Recent statistical evidence has shown that a regression model by incorporating the interactions among the original covariates/features can significantly improve the interpretability for biological data. One major challenge is the exponentially expanded feature space when adding high-order feature interactions to the model. To tackle the huge dimensionality, hierarchical sparse models (HSM) are developed by enforcing sparsity under heredity structures in the interactions among the covariates. However, existing methods only consider pairwise interactions, making the discovery of important high-order interactions a non-trivial open problem. In this paper, we propose a generalized hierarchical sparse model (GHSM) as a generalization of the HSM models to tackle arbitrary-order interactions. The GHSM applies the ℓ1 penalty to all the model coefficients under a constraint that given any covariate, if none of its associated kth-order interactions contribute to the regression model, then neither do its associated higher-order interactions.

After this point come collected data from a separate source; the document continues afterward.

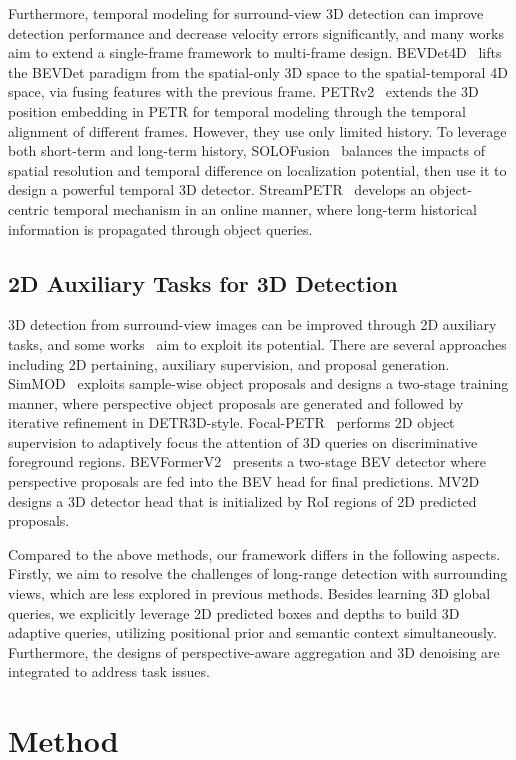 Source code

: \documentclass[letterpaper]{article} \usepackage{aaai24}
\begin{document}
Furthermore, temporal modeling for surround-view 3D detection can improve detection performance and decrease velocity errors significantly, and many works~\cite{huang2022bevdet4d, liu2022petrv2, park2022time, wang2023exploring, lin2022sparse4d, lin2023sparse4dv2} aim to extend a single-frame framework to multi-frame design. 
BEVDet4D~\cite{huang2022bevdet4d} lifts the BEVDet paradigm from the spatial-only 3D space to the spatial-temporal 4D space, via fusing features with the previous frame.
PETRv2~\cite{liu2022petrv2} extends the 3D position embedding in PETR for temporal modeling through the temporal alignment of different frames. 
However, they use only limited history.
To leverage both short-term and long-term history, SOLOFusion~\cite{park2022time} balances the impacts of spatial resolution and temporal difference on localization potential, then use it to design a powerful temporal 3D detector.
StreamPETR~\cite{wang2023exploring} develops an object-centric temporal mechanism in an online manner, where long-term historical information is propagated through object queries.

\subsection{2D Auxiliary Tasks for 3D Detection}
3D detection from surround-view images can be improved through 2D auxiliary tasks, and some works~\cite{xie2022m, zhang2023simple, wang2022focal, yang2023bevformer, wang2023object} aim to exploit its potential. There are several approaches including 2D pertaining, auxiliary supervision, and proposal generation. 
SimMOD~\cite{zhang2023simple} exploits sample-wise object proposals and designs a two-stage training manner, where perspective object proposals are generated and followed by iterative refinement in DETR3D-style.
Focal-PETR~\cite{wang2022focal} performs 2D object supervision to adaptively focus the attention of 3D queries on discriminative foreground regions.
BEVFormerV2~\cite{yang2023bevformer} presents a two-stage BEV detector where perspective proposals are fed into the BEV head for final predictions.
MV2D~\cite{wang2023object} designs a 3D detector head that is initialized by RoI regions of 2D predicted proposals.


Compared to the above methods, our framework differs in the following aspects. Firstly, we aim to resolve the challenges of long-range detection with surrounding views, which are less explored in previous methods.
Besides learning 3D global queries, we explicitly leverage 2D predicted boxes and depths to build 3D adaptive queries, utilizing positional prior and semantic context simultaneously. Furthermore, the designs of perspective-aware aggregation and 3D denoising are integrated to address task issues. \section{Method}
\end{document}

The resulting objective function is non-convex with a challenge lying in the coupled variables appearing in the arbitrary-order hierarchical constraints and we devise an efficient optimization algorithm to directly solve it. Specifically, we decouple the variables in the constraints via both the general iterative shrinkage and thresholding (GIST) and the alternating direction method of multipliers (ADMM) methods into three subproblems, each of which is proved to admit an efficiently analytical solution. We evaluate the GHSM method in both synthetic problem and the antigenic sites identification problem for the influenza virus data, where we expand the feature space up to the 5th-order interactions. Empirical results demonstrate the effectiveness and efficiency of the proposed methods and the learned high-order interactions have meaningful synergistic covariate patterns in the influenza virus antigenicity.
机译:最近的统计证据表明,通过合并原始协变量/特征之间的相互作用的回归模型可以显着提高生物学数据的可解释性。一个主要挑战是在向模型添加高阶特征交互时,特征空间呈指数扩展。为了解决巨大的维数,通过在协变量之间的交互作用下在遗传结构下实施稀疏性来开发分层稀疏模型(HSM)。但是,现有方法仅考虑成对相互作用,这使得重要的高阶相互作用的发现成为不平凡的开放问题。在本文中,我们提出了广义分层稀疏模型(GHSM)作为HSM模型的一般化,以解决任意顺序的相互作用。 GHSM在给定任何协变量的约束下将all1罚分应用于所有模型系数,如果其关联的k阶交互都不对回归模型有任何贡献,则其关联的高阶交互也不起作用。由此产生的目标函数是非凸的,挑战在于耦合变量出现在任意顺序的层次约束中,我们设计了一种有效的优化算法来直接求解它。具体来说,我们通过一般迭代收缩和阈值(GIST)和乘数交替方向方法(ADMM)方法将约束中的变量解耦为三个子问题,每个问题都被证明可以接受有效的分析解决方案。我们在流感病毒数据的合成问题和抗原位点识别问题中评估GHSM方法,在其中我们将特征空间扩展到5阶相互作用。实验结果证明了所提出方法的有效性和效率,并且所获高阶相互作用在流感病毒抗原性方面具有有意义的协同协变量模式。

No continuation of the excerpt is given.